** Opening DATA FOR THIS EXERCISE block **
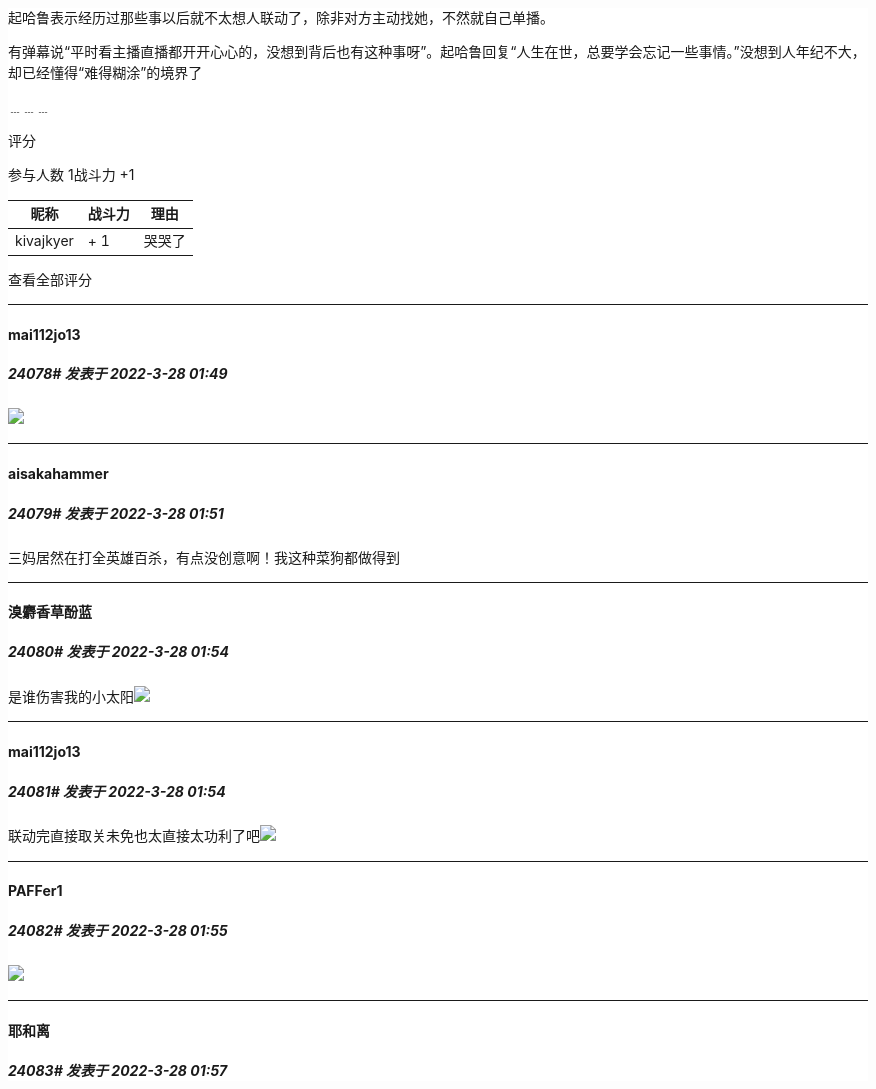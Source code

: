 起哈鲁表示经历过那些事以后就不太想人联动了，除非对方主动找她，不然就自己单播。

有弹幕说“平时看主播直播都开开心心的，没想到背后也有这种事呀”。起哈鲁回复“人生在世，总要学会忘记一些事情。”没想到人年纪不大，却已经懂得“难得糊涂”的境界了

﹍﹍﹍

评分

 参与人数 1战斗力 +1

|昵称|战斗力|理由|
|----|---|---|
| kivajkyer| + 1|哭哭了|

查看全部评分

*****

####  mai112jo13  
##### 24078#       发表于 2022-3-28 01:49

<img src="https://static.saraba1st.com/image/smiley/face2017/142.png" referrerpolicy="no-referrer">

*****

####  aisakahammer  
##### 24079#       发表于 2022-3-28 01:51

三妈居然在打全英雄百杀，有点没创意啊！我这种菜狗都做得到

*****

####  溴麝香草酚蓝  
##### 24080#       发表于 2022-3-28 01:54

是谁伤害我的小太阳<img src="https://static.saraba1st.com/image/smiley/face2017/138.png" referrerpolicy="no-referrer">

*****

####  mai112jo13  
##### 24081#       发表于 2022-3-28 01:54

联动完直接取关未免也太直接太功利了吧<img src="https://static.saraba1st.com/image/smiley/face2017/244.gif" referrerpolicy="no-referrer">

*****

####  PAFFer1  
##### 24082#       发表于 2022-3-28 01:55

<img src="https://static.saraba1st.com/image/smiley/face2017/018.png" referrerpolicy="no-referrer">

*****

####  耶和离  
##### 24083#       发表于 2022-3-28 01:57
** Closing DATA FOR THIS EXERCISE block **
** Opening DATA FOR THIS EXERCISE block **
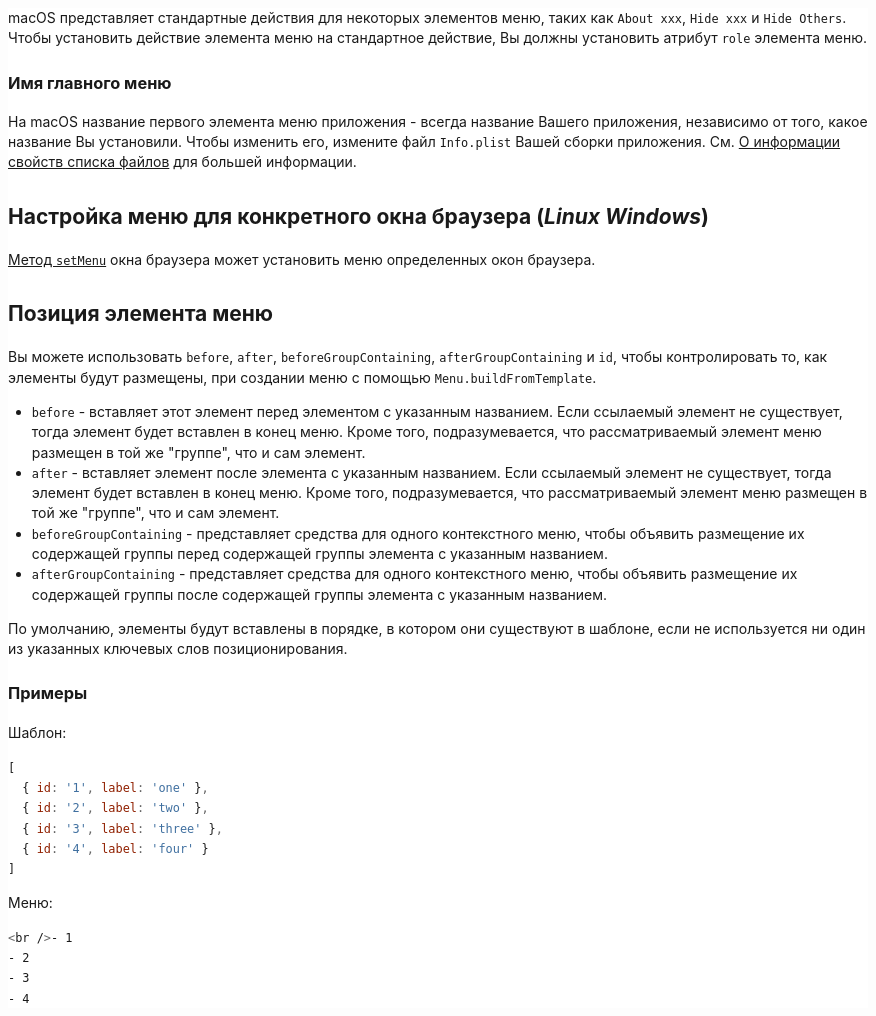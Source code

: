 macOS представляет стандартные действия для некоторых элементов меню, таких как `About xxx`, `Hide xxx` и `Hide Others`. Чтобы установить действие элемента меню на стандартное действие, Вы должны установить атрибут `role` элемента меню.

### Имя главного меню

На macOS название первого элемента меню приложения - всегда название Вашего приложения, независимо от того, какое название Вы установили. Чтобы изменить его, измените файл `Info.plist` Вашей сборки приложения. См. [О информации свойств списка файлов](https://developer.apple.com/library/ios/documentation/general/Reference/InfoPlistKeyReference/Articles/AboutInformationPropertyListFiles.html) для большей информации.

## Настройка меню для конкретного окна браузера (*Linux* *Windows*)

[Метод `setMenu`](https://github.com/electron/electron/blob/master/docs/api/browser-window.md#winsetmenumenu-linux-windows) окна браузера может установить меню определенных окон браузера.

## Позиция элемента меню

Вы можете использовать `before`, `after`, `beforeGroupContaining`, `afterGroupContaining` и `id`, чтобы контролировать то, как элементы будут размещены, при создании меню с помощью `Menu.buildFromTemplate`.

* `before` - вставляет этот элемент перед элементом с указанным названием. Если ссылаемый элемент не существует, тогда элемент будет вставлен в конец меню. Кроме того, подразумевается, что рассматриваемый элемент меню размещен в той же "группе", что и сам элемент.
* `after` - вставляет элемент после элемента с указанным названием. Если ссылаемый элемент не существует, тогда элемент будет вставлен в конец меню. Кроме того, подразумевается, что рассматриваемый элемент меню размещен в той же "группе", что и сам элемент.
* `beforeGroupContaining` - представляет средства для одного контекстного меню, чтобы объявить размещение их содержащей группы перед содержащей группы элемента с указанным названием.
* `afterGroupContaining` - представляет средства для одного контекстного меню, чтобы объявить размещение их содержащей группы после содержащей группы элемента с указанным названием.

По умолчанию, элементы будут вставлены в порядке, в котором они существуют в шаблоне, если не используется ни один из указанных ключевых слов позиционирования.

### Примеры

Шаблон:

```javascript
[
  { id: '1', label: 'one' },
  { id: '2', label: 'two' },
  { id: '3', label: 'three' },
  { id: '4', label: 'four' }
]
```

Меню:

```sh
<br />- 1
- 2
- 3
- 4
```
** Closing DATA FOR THIS EXERCISE block **
** Opening DATA FOR THIS EXERCISE block **
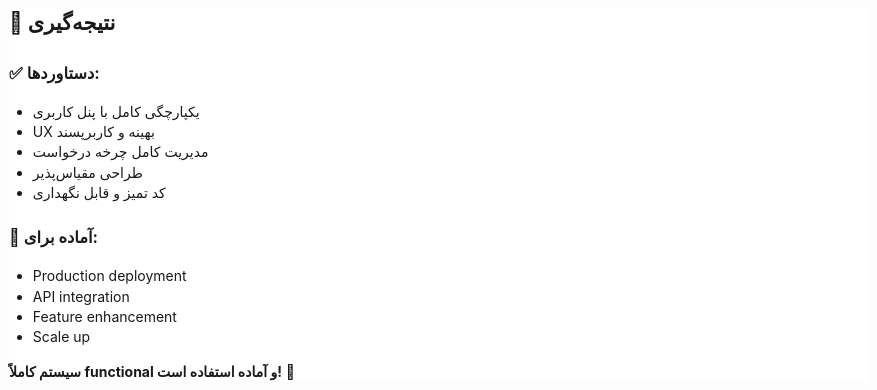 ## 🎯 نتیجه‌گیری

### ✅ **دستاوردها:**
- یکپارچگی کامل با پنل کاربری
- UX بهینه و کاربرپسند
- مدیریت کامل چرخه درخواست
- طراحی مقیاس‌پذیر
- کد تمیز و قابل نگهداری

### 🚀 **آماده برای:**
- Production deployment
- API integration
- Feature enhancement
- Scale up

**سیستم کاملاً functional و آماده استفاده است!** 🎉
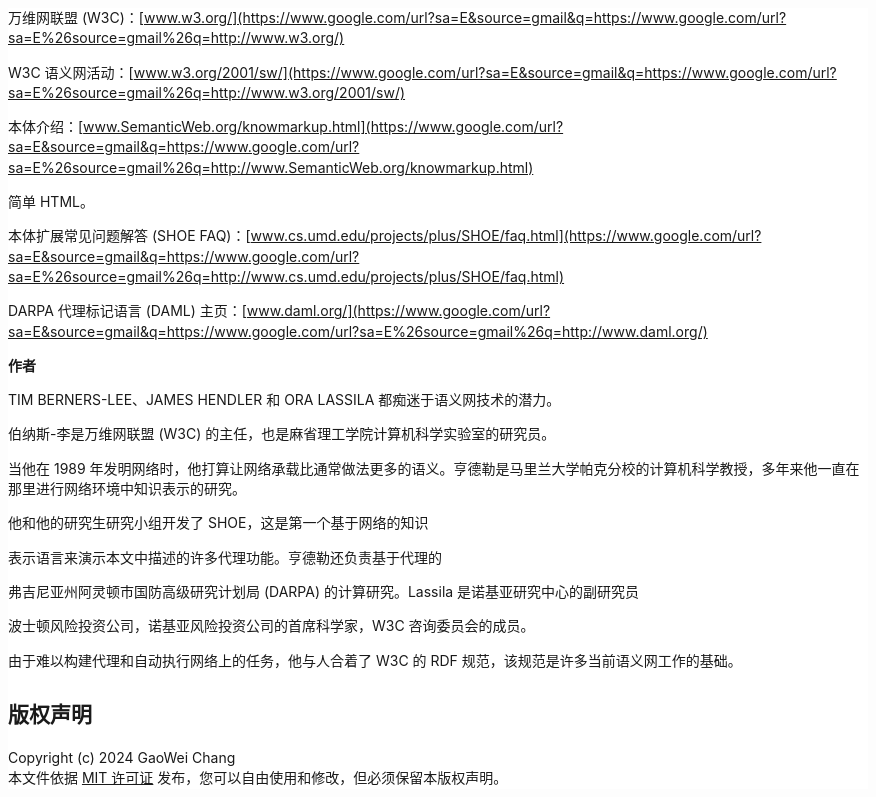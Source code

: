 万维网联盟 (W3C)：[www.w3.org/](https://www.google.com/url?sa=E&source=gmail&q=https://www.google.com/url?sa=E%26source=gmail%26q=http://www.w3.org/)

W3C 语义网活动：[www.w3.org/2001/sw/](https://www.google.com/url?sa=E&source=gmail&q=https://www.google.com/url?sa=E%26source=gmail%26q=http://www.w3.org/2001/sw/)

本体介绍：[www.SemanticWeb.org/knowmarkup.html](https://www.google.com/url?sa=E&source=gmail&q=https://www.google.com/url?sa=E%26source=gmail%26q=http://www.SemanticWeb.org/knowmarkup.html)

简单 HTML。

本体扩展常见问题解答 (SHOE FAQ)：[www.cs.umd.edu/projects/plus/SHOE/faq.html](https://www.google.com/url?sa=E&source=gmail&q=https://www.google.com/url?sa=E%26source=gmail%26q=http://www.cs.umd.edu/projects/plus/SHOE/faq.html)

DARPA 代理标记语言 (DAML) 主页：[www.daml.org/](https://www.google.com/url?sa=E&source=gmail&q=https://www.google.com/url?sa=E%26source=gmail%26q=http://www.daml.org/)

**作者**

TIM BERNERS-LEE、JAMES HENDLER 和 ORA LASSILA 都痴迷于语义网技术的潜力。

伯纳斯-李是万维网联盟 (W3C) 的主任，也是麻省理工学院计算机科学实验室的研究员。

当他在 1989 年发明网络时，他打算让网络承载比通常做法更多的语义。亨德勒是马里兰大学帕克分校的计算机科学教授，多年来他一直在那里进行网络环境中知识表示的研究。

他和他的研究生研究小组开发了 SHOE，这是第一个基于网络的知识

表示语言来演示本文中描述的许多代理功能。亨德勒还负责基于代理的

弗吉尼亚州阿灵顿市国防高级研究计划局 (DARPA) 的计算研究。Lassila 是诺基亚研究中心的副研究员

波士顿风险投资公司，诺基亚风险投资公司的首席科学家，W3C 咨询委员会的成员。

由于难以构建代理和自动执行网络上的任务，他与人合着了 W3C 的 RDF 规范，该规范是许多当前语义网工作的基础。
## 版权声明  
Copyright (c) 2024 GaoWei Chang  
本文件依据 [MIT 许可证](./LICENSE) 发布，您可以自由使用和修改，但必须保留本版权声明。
** Closing DATA FOR THIS EXERCISE block **
> _WORK INSTRUCTIONS_:
Check every line of the records, and copy the ones that hold the word "DARPA".

> _TASK SOLUTION_:
DARPA 代理标记语言 (DAML) 主页：[www.daml.org/](https://www.google.com/url?sa=E&source=gmail&q=https://www.google.com/url?sa=E%26source=gmail%26q=http://www.daml.org/)
弗吉尼亚州阿灵顿市国防高级研究计划局 (DARPA) 的计算研究。Lassila 是诺基亚研究中心的副研究员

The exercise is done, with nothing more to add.